Aan het eind van de gang vond ik mezelf in een aquarium. Onderworpen aan immer zoemend elektrisch licht en een dreunende filter die het water helder hield, maar het contact met de aarde vertroebelde. Een gevoel van verspilling overviel mij. Was het geen zonde om die hoogst intelligente natuurlijke schoonheid zo in te blikken, in verkrampte cirkels te laten draaien? Om de genialiteit en uniciteit der natuur zo klein en gecontroleerd te houden? De vissen verstonden de projecties die uit mijn hoofd kwamen niet.
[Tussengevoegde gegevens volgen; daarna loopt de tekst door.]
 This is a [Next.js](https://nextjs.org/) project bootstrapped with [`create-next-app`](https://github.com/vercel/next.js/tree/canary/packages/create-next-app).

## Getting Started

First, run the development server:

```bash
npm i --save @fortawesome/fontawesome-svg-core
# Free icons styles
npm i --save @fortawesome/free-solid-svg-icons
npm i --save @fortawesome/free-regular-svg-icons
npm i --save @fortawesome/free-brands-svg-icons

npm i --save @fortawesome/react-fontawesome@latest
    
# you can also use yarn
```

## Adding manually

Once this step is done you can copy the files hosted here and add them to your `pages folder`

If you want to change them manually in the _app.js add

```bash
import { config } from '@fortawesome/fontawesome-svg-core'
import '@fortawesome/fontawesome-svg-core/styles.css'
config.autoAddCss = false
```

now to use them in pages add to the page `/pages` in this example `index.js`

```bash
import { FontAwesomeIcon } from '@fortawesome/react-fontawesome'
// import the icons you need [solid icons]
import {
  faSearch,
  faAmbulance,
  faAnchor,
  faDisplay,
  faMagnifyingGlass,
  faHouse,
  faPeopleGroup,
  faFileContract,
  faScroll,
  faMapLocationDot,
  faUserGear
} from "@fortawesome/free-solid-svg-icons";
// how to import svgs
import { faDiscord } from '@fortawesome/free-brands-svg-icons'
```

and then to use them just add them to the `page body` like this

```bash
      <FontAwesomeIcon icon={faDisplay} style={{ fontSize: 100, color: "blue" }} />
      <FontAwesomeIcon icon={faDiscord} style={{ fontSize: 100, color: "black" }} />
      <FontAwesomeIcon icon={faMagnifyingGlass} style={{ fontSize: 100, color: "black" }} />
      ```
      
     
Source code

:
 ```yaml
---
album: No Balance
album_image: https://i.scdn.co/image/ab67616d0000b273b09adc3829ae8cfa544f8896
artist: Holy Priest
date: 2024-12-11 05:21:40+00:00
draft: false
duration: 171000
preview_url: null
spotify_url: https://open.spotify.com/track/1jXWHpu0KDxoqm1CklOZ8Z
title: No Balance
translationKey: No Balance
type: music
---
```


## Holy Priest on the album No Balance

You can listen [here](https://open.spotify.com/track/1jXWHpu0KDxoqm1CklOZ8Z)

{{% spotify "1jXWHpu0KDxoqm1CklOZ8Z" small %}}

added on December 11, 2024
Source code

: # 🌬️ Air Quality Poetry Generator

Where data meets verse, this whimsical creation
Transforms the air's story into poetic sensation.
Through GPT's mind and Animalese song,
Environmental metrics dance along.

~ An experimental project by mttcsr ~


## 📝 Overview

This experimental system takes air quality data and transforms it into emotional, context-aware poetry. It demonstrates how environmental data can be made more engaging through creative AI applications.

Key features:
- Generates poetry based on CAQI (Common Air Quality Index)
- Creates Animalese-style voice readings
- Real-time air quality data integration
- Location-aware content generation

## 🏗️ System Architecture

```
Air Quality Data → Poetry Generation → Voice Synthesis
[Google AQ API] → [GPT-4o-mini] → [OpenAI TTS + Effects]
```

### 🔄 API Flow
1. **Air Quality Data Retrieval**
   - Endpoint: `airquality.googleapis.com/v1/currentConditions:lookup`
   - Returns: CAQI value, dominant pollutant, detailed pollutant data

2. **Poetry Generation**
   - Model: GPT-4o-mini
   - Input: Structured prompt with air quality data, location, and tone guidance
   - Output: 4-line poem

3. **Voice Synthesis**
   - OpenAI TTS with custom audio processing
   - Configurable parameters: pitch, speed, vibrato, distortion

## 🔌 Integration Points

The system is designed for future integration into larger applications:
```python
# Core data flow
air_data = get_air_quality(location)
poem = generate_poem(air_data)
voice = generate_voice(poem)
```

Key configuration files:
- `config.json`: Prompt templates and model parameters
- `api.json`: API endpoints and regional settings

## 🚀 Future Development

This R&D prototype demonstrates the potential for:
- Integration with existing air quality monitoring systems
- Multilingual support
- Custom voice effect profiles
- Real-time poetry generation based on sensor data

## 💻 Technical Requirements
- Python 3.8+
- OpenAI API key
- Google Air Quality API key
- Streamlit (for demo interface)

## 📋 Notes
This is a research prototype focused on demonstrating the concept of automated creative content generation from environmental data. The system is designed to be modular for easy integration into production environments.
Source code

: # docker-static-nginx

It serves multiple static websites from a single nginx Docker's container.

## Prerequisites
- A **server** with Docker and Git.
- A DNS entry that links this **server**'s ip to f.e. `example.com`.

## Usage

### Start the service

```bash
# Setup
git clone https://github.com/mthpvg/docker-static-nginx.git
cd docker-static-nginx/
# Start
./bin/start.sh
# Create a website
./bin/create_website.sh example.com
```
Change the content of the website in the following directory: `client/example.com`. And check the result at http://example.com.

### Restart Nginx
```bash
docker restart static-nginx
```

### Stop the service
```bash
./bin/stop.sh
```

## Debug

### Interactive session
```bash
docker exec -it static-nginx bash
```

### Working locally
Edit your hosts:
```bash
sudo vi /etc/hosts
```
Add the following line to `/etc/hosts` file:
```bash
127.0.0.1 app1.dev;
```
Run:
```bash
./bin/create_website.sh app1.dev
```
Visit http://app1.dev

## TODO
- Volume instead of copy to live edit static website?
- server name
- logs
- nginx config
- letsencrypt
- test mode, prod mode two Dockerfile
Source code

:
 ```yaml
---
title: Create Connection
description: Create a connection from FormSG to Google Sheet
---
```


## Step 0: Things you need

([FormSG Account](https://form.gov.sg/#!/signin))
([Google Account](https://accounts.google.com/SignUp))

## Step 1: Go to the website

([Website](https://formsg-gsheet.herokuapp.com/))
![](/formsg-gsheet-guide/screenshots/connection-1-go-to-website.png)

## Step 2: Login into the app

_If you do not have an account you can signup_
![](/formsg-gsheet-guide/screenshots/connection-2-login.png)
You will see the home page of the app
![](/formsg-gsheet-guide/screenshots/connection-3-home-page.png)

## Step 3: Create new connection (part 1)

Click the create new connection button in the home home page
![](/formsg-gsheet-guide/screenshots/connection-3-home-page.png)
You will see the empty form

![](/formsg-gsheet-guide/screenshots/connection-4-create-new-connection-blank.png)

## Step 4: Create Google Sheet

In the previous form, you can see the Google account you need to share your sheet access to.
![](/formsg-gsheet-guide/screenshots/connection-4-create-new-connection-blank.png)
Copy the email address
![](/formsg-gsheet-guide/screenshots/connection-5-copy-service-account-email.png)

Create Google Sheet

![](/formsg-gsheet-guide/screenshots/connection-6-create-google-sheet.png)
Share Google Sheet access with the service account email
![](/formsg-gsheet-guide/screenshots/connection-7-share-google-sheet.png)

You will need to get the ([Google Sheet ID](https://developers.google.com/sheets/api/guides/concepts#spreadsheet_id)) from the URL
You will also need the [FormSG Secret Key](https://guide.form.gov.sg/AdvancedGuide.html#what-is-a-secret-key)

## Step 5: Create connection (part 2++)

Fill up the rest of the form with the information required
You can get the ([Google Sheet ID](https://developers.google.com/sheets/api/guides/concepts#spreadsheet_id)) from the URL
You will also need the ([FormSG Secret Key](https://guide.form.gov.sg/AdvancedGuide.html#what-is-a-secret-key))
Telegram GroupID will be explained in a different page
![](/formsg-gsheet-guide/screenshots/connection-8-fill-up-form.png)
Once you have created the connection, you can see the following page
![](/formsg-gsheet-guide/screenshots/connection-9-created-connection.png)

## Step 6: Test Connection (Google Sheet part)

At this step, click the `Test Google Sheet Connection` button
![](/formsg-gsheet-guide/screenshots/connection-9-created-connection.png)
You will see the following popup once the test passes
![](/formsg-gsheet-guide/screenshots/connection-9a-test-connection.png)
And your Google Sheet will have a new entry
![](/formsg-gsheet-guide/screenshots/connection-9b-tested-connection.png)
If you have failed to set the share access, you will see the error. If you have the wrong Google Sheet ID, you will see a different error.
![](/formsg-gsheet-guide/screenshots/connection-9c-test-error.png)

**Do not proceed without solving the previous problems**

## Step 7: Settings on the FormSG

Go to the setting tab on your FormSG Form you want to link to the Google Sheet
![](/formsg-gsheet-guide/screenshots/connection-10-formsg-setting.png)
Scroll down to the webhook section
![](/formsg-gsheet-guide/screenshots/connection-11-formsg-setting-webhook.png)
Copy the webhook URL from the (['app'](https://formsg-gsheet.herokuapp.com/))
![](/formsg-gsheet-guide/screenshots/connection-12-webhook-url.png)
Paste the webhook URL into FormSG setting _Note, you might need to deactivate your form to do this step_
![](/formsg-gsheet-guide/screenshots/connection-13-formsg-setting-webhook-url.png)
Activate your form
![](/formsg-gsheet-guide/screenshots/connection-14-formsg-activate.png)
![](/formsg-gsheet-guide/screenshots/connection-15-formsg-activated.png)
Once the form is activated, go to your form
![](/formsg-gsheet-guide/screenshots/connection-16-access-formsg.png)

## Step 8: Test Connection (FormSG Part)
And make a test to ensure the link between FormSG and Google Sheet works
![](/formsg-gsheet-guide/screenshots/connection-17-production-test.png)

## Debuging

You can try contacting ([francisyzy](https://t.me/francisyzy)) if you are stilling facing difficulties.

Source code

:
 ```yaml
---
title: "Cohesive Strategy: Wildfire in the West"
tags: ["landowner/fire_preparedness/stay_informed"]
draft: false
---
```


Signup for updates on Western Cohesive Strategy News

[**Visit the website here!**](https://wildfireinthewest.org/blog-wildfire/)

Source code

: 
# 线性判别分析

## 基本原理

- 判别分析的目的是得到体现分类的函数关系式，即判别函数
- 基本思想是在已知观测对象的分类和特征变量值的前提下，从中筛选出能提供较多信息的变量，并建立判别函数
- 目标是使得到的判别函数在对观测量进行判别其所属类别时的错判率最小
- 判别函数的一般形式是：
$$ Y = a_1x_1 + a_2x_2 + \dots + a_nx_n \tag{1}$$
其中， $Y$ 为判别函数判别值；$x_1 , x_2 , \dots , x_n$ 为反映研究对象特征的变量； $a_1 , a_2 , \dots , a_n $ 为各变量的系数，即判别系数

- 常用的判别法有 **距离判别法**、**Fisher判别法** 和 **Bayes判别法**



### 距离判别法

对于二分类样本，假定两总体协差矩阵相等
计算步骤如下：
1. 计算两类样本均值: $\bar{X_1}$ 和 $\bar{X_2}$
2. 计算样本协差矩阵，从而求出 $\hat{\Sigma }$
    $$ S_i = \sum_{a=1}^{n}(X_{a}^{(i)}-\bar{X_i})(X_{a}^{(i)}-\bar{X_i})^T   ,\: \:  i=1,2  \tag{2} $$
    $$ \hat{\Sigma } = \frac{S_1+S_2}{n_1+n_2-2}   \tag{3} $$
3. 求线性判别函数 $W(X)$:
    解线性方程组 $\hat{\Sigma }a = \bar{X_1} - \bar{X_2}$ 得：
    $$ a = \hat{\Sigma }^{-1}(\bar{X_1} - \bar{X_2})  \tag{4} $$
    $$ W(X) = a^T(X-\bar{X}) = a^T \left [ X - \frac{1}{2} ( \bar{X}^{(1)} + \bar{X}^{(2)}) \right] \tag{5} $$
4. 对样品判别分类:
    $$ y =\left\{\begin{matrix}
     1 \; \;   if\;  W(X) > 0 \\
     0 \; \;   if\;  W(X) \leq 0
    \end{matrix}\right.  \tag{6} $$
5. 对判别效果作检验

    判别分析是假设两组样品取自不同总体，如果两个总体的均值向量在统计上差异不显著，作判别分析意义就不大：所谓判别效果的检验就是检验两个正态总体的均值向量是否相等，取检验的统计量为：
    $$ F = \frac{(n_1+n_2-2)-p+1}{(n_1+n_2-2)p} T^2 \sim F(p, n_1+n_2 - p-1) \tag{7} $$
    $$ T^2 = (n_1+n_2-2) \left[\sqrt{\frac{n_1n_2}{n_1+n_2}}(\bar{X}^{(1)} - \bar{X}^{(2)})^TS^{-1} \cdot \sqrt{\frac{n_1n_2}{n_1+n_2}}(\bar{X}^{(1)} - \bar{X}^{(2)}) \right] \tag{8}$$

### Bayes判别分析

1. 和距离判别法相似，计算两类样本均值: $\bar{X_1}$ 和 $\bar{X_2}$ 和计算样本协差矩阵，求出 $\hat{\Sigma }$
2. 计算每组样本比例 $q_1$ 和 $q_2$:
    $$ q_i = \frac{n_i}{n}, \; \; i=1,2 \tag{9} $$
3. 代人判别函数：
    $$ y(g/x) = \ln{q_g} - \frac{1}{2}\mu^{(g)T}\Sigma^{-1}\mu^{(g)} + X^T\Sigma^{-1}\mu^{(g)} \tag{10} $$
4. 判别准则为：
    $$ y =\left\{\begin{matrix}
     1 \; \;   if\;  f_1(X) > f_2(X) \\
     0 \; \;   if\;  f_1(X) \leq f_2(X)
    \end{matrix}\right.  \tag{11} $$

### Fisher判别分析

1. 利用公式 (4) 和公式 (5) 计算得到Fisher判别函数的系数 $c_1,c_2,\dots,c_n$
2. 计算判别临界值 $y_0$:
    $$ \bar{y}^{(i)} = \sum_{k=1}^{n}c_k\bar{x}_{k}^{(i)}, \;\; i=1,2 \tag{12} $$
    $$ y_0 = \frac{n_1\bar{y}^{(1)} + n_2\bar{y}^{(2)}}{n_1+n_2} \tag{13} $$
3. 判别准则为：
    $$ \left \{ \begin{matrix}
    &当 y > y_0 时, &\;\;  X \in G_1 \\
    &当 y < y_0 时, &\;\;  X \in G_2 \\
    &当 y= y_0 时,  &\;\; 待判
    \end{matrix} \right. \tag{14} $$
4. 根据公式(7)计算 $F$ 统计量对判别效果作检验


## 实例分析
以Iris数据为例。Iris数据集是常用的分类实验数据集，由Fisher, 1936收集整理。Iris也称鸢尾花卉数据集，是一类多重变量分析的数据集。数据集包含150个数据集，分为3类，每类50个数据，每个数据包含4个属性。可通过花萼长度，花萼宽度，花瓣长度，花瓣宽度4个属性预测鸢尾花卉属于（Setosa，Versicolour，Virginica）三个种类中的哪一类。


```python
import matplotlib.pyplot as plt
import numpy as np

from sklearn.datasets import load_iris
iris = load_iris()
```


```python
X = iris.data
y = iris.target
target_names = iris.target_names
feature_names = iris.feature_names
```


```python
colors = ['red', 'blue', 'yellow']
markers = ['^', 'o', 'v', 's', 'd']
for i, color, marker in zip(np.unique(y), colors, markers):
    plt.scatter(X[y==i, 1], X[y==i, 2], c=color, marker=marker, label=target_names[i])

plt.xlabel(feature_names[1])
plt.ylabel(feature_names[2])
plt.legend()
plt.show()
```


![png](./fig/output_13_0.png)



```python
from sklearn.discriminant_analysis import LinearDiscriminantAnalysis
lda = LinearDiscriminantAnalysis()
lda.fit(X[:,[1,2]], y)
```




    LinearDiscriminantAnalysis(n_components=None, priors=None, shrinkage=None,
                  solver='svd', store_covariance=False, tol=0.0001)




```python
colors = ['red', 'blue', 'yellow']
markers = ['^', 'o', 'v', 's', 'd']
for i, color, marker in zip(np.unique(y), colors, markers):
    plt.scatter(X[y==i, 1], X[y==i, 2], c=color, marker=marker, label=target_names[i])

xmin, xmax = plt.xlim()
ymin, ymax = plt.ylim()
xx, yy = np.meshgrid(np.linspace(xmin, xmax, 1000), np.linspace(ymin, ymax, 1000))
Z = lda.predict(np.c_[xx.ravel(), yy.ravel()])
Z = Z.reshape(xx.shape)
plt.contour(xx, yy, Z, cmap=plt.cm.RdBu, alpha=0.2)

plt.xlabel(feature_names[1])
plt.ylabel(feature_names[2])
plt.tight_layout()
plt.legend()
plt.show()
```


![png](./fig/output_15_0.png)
Wat hen betrof was er niets anders dan de voorbijgaande ervaring, onbelemmerd door bewustzijn of gedachten. Eén met de vorm die ze aannamen, één met het water en de plastic planten, zonder weerstand noch oordeel, opgaand in de beleving die zich nu voordeed, alsof er niets anders mogelijk was.
Natuurlijk was alleen de mogelijkheid die zich nu aandiende werkelijk. De vissen waren altijd thuis, terwijl ik vergeefs beschutting zocht onder holle denkbeelden. Ik was dan ook groter dan de vissen, groot genoeg om over grenzen heen te kijken. En om te jammeren dat ik mij elders bevond. Reiken naar wat niet was, ontnam mij de kracht om te zwemmen. Ik zou naar de oppervlakte gedreven zijn als de vissen mij niet de diepte hadden ingeduwd.
Hun ogen waren zo gevuld met leven dat ik enkel zuivere leegte kon onderscheiden. Een leegte waar ik slechts van kon nippen zonder te proeven. In hun stilzwijgen ontwaarde ik een lied over de berusting van het komen en gaan. Het levensritme dat omhelst en loslaat, doodknijpt en leven inblaast. Ze lieten zich meevoeren met de oneindige stroom van verschijnen en verdwijnen zonder het besef van iets geweest te zijn. Deze vissen belichaamden de aanvaarding die ik mij eigen kon maken. Aanvaarden was glijden in plaats van schrapen. Dat kon ik zien aan hun intacte glanzende schubben, in contrast met mijn gehavend voorkomen.
Onder het aquarium hing een A-4tje met instructies en waarschuwingen. Negen uitroeptekens als soldaten naast het stellige verzoek van iemand die streed voor een stipje leven in deze steriele woestijn. Uit het vergeten verleden van de vissen had men voorschriften gefilterd. Alles dat natuurlijk en vanzelf ging, werd hier gereguleerd. De repetitieve opname van parameters had van intuïtie een mythe gemaakt. Regelmaat was de moeder van kleine zekerheden. Ook ik had mij onder haar vleugels genesteld. In de gelatenheid van de vissen las ik hun weerbaarheid. Onwetendheid was het pantser waarmee ze het bewustzijn uit hun wezen hielden.
Grillige narcosedromen riepen mij weer te bed. Ik zei tegen de vissen dat ik zou terugkeren, maar deed dat uiteindelijk niet. Deze eenmalige ontmoeting bleef zich wel caleidoscopisch ontvouwen. Hun onuitgesproken woorden nestelden zich in mijn voornemens. De herinnering werd verankerd, houvast bij felle wind. Het benoemen der dingen vond nog weinig hechting na mijn bezoek aan het aquarium. De laagjes betekenis die ik overheen ervaringen schilderde, vertoonden al snel barsten. Ik hing mijn interpretaties aan de haak en wortelde in stilstand. Daar, zonder gewoel, zou ik gaan bloeien. In het meest vruchtbare zijn dat om niets vroeg.